Assignment:
An exact copy of the data is required. No picture may appear in it.

Dataset excerpts:
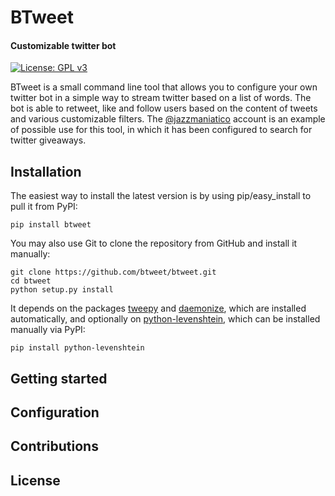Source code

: # BTweet

#### Customizable twitter bot


[![License: GPL v3](https://img.shields.io/badge/License-GPLv3-blue.svg)](https://www.gnu.org/licenses/gpl-3.0)


BTweet is a small command line tool that allows you to configure your own twitter bot in a simple way to stream twitter 
based on a list of words. The bot is able to retweet, like and follow users based on the content of 
tweets and various customizable filters.
The [@jazzmaniatico](https://twitter.com/jazzmaniatico) account is an example of possible use for this tool, 
in which it has been configured to search for twitter giveaways.

## Installation 

The easiest way to install the latest version
is by using pip/easy_install to pull it from PyPI:

    pip install btweet

You may also use Git to clone the repository from
GitHub and install it manually:

    git clone https://github.com/btweet/btweet.git
    cd btweet
    python setup.py install
    
It depends on the packages [tweepy](https://github.com/tweepy/tweepy)
and [daemonize](https://github.com/thesharp/daemonize), which are installed automatically,
and optionally on [python-levenshtein](https://github.com/ztane/python-Levenshtein),
which can be installed manually via PyPI:

    pip install python-levenshtein


## Getting started


## Configuration


## Contributions

## License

Answer for this exercise:
Source code

: # BTweet

#### Customizable twitter bot


[![License: GPL v3](https://img.shields.io/badge/License-GPLv3-blue.svg)](https://www.gnu.org/licenses/gpl-3.0)


BTweet is a small command line tool that allows you to configure your own twitter bot in a simple way to stream twitter 
based on a list of words. The bot is able to retweet, like and follow users based on the content of 
tweets and various customizable filters.
The [@jazzmaniatico](https://twitter.com/jazzmaniatico) account is an example of possible use for this tool, 
in which it has been configured to search for twitter giveaways.

## Installation 

The easiest way to install the latest version
is by using pip/easy_install to pull it from PyPI:

    pip install btweet

You may also use Git to clone the repository from
GitHub and install it manually:

    git clone https://github.com/btweet/btweet.git
    cd btweet
    python setup.py install
    
It depends on the packages [tweepy](https://github.com/tweepy/tweepy)
and [daemonize](https://github.com/thesharp/daemonize), which are installed automatically,
and optionally on [python-levenshtein](https://github.com/ztane/python-Levenshtein),
which can be installed manually via PyPI:

    pip install python-levenshtein


## Getting started


## Configuration


## Contributions

## License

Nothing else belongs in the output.